While I admire their enduring tenacity and ceaseless creativity in keeping this up each year, I can't help but wonder if at some point in their pursuit of a homogenous holiday if they ever stop to wonder: Would Jesus celebrate Christmas?

Considering that the holiday wasn't even developed until centuries after Jesus's death, and went through endless mutations, and has been protested by Christians as often as it has been protested by atheists, it's difficult to know how J.C. would feel about his birthday bonanza.

The first challenge with answering this question is just determining which Christmas and which Jesus we are talking about. The gospels alone present us with four, sometimes conflicting, versions of Jesus. Then there are the gnostic gospels, which are also wildly different. And Christmas itself was an appropriation of several pagan holidays, many of which centered around debaucheries that incensed the Puritans, who eventually whitewashed and monetized it beyond recognition.

Culture warriors would likely phrase the question "does Jesus celebrate Christmas?" since they believe he's alive and well in Heaven—yet in Heaven, time does not exist so perhaps the tense doesn't matter. Anyway, for argument's sake, let's simply ask: Would the Jesus of the Bible endorse Christmas in 2015?

Former teen heartthrob and current evangelical icon Kurt Cameron believes Jesus would have no objection to the pagan imagery and commercialism of modern Christmas, an argument he laid out in his 2014 film, Kirk Cameron's Saving Christmas. Rotten Tomatoes famously ranked it as the worst movie of all time (something Cameron ascribes to an atheist conspiracy), yet Saving Christmas still functions as an instructional tool for Christians in need of rebuttals to their Wiki-obsessed relatives who say that Christmas has more to do with Dionysian orgies than with Christ.


"I look at what Christmas is and I think: This can't be what God wants," says Christian White at the beginning of the film, as he pouts in the garage during his family's Christmas dinner. Playing an uptight, bespectacled Woody Allen-type (read: Jewish), White is disgusted with the non-Biblical Santa Claus and Christmas trees that dominates what he thinks should be a Christian holiday. Playing his self-righteous brother-in-law, Kirk Cameron spends the film explaining to White how all of the supposedly "pagan" elements of Christmas all lead back to the bible. It's a message to all Christians that ultimately says, "Relax, you won't go to Hell for any of this."
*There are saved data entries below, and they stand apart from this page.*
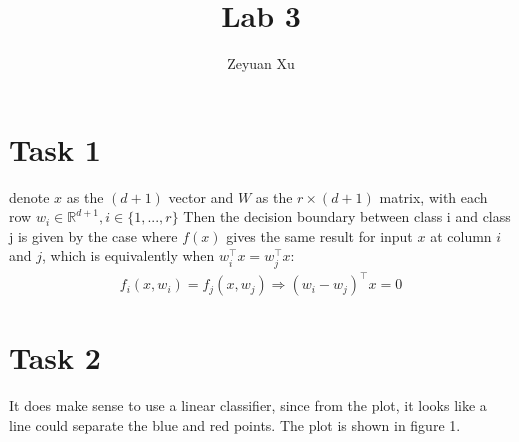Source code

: \documentclass[11pt]{article}
\theoremstyle{plain}
\theoremstyle{definition}
\begin{document}
 
\title{Lab 3}
\author{Zeyuan Xu}
\maketitle

\section{Task 1}
denote $x$ as the $(d+1)$ vector and $W$ as the $r \times (d+1)$ matrix, with each row $w_i \in \mathbb{R}^{d+1}, i\in \{ 1,..., r\}$ Then the decision boundary between class i and class j is given by the case where  $f(x)$ gives the same result for input $x$ at column $i$ and $j$, which is equivalently when $w_i^\top x = w_j^\top x$: \begin{align*}
f_i(x, w_i) = f_j(x, w_j) \Longrightarrow (w_i - w_j)^
\top x = 0
\end{align*}

\section{Task 2}
It does make sense to use a linear classifier, since from the plot, it looks like a line could separate the blue and red points. The plot is shown in figure 1. 
\end{document}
Cameron goes through some impressive mental gymnastics to connect Jesus to the Christmas tree—it's a symbol of the Tree of Life from Eden, he says, and the cross Jesus was slain on—and Santa Claus—the original, 4th century Saint Nicholas literally fought for Jesus to be declared a deity, not a man, at the council of Nicea, Cameron claims. Despite there being no historical evidence of the former, and the latter is a historical footnote that only illuminates the barbaric politics involved when Christian beliefs were being established, these two are the strongest rebuttals that Cameron has for White. The rest is a lot of smug grinning and vaguely related historical facts that don't really answer any questions.

At one point, the writers of the film seemingly gave up on constructing a fact-based rebuttal to White's argument that Jesus wasn't born in December (some astronomers believe it was probably in June, but no one is certain), and just had Cameron say "the early Christians had plenty of good reasons for celebrating Jesus birth on December 25—and none of them have anything to do with the Winter Solstice. Last time I checked, God made the Winter Solstice when he set the planets on their orbit around the sun."
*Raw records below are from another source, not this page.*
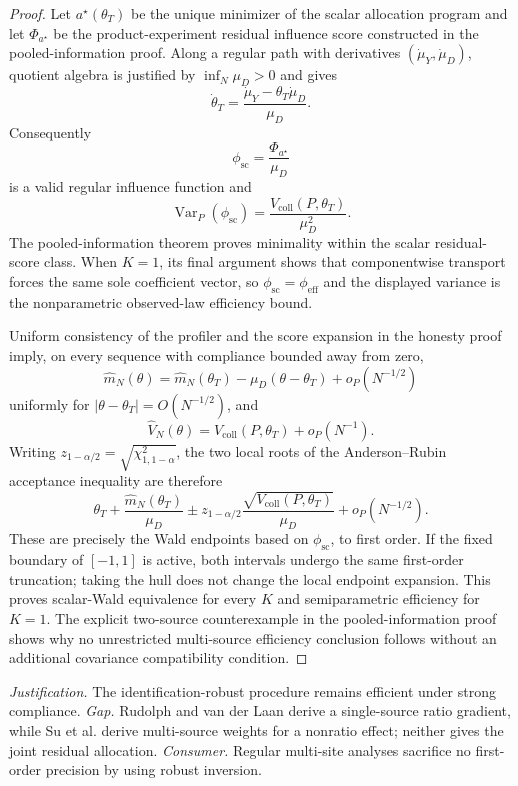\documentclass{article}
\begin{document}
\begin{proof}
Let \(a^{\star}(\theta_T)\) be the unique minimizer of the scalar allocation program and let \(\Phi_{a^{\star}}\) be the product-experiment residual influence score constructed in the pooled-information proof. Along a regular path with derivatives \((\dot\mu_Y,\dot\mu_D)\), quotient algebra is justified by \(\inf_N\mu_D>0\) and gives
\[
 \dot\theta_T
 =\frac{\dot\mu_Y-\theta_T\dot\mu_D}{\mu_D}.
\]
Consequently
\[
 \phi_{\mathrm{sc}}=\frac{\Phi_{a^{\star}}}{\mu_D}
\]
is a valid regular influence function and
\[
 \operatorname{Var}_P(\phi_{\mathrm{sc}})
 =\frac{V_{\mathrm{coll}}(P,\theta_T)}{\mu_D^2}.
\]
The pooled-information theorem proves minimality within the scalar residual-score class. When \(K=1\), its final argument shows that componentwise transport forces the same sole coefficient vector, so \(\phi_{\mathrm{sc}}=\phi_{\mathrm{eff}}\) and the displayed variance is the nonparametric observed-law efficiency bound.

Uniform consistency of the profiler and the score expansion in the honesty proof imply, on every sequence with compliance bounded away from zero,
\[
 \widehat m_N(\theta)
 =\widehat m_N(\theta_T)-\mu_D(\theta-\theta_T)+o_P(N^{-1/2})
\]
uniformly for \(|\theta-\theta_T|=O(N^{-1/2})\), and
\[
 \widehat V_N(\theta)
 =V_{\mathrm{coll}}(P,\theta_T)+o_P(N^{-1}).
\]
Writing \(z_{1-\alpha/2}=\sqrt{\chi^2_{1,1-\alpha}}\), the two local roots of the Anderson--Rubin acceptance inequality are therefore
\[
 \theta_T+\frac{\widehat m_N(\theta_T)}{\mu_D}
 \mathbin{\pm}
 z_{1-\alpha/2}
 \frac{\sqrt{V_{\mathrm{coll}}(P,\theta_T)}}{\mu_D}
 +o_P(N^{-1/2}).
\]
These are precisely the Wald endpoints based on \(\phi_{\mathrm{sc}}\), to first order. If the fixed boundary of \([-1,1]\) is active, both intervals undergo the same first-order truncation; taking the hull does not change the local endpoint expansion. This proves scalar-Wald equivalence for every \(K\) and semiparametric efficiency for \(K=1\). The explicit two-source counterexample in the pooled-information proof shows why no unrestricted multi-source efficiency conclusion follows without an additional covariance compatibility condition.
\end{proof}
\par\smallskip\noindent \textit{Justification.} The identification-robust procedure remains efficient under strong compliance. \textit{Gap.} Rudolph and van der Laan derive a single-source ratio gradient, while Su et al. derive multi-source weights for a nonratio effect; neither gives the joint residual allocation. \textit{Consumer.} Regular multi-site analyses sacrifice no first-order precision by using robust inversion.
\end{document}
Well, that answers that, then.

Image via Flickr user Waiting For The Word

Due to its lack of sound reasoning, Kirk Cameron's Saving Christmas provided little help in answering whether Jesus would celebrate Christmas. Wanting to ground myself in a more historically sound perspective, I called upon a resource that I can safely assume Kirk Cameron would not approve of: Religious studies professors from non-Christian universities.

"Would Jesus celebrate his birthday? There's nothing in the gospels to indicate that he did that," said Hector Avalos, a former child preacher who is now a religious studies professor at Iowa State University. "If you take the Gospels as representing Jesus's views, he never said 'celebrate my birthday,' he said 'remember my death.' Nowhere in the New Testament is there a celebration of the birthday of Jesus, nor an instruction to celebrate it."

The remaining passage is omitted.